Python operator lifecycle

Python operators have a runtime lifecycle that starts when an instance of the operator is initialized and ends when the processing element (PE) that hosts the operator is shut down.

Operators that are implemented with the Python Operator API are subclasses of streams.Operator and must have a two argument constructor taking ctx and params. They must also provide the following methods: allPortsReady, processTuple, processPunctuation.

Example of a minimal operator that forwards tuples and punctuations:

class Operator(streams.Operator):
    def __init__(self, ctx, params):
        # This must be done to ensure that the operator is initialized properly
        super().__init__(ctx)

    
    def __del__(self):
        # Write any cleanup code here
        pass

    def allPortsReady(self):
        pass

    def processTuple(self, stream_tuple, port):
        self.submitTuple(stream_tuple, port)
    
    def processPunctuation(self, punctuation, port):
        self.submitPunctuation(punctuation, port)

An operator instance starts its runtime lifecycle with a call to its __init__ method. The operator cannot receive or send tuples and punctuation until its ports are ready. When the operator ports are ready, the operator starts receiving calls to its tuple and punctuation processing methods and can submit tuples accordingly. The allPortsReady method is called as a notification to the operator that its ports are ready to receive and submit tuples. When the processing element (PE) that hosts the operator is being shut down, the operator receives a call to its __del__ method.

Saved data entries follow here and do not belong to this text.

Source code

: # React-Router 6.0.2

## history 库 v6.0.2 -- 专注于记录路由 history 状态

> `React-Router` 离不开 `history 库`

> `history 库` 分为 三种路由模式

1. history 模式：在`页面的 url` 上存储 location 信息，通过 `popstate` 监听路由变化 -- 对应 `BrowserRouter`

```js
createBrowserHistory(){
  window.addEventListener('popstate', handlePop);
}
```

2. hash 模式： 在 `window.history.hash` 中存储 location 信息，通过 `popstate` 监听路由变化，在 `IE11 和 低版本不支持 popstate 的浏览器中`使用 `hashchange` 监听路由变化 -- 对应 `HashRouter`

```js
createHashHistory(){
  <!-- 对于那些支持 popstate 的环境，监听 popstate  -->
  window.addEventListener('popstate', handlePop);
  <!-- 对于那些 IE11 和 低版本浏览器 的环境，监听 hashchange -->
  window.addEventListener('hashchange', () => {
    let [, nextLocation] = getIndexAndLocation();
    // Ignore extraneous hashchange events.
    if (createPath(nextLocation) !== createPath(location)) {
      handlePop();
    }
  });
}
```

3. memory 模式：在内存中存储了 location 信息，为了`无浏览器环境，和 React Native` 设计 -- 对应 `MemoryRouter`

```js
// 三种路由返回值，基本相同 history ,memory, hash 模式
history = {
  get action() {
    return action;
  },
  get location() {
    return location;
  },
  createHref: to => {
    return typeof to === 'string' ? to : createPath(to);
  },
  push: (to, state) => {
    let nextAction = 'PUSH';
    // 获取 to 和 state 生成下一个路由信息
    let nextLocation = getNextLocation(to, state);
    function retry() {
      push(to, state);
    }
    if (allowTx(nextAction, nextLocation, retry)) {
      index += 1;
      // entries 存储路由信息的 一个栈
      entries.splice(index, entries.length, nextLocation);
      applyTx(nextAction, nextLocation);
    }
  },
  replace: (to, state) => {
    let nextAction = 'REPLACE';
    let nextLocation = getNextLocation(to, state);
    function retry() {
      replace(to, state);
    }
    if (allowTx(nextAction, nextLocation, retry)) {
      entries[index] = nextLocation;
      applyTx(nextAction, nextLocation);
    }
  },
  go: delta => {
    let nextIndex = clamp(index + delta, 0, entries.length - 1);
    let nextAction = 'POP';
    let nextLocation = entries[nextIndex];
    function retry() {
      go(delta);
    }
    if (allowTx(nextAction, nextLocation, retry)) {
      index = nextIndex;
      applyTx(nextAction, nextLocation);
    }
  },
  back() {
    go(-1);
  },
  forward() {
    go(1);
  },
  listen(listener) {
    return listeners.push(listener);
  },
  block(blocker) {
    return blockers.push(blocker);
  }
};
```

All incoming tuples are sent to the operator through the processTuple method. SPL Tuples are converted to python dicts and mapped to native python types.

Outgoing tuples are converted from Python dicts to SPL tuples based on the tuple spec in the SPL application.

Here is an example of a processTuple method in an operator that shows how to read from incoming tuples and submit and outgoing tuple.

    def processTuple(self, stream_tuple, port):
        self.submitTuple({ "res": stream_tuple["a"] + stream_tuple["b"] })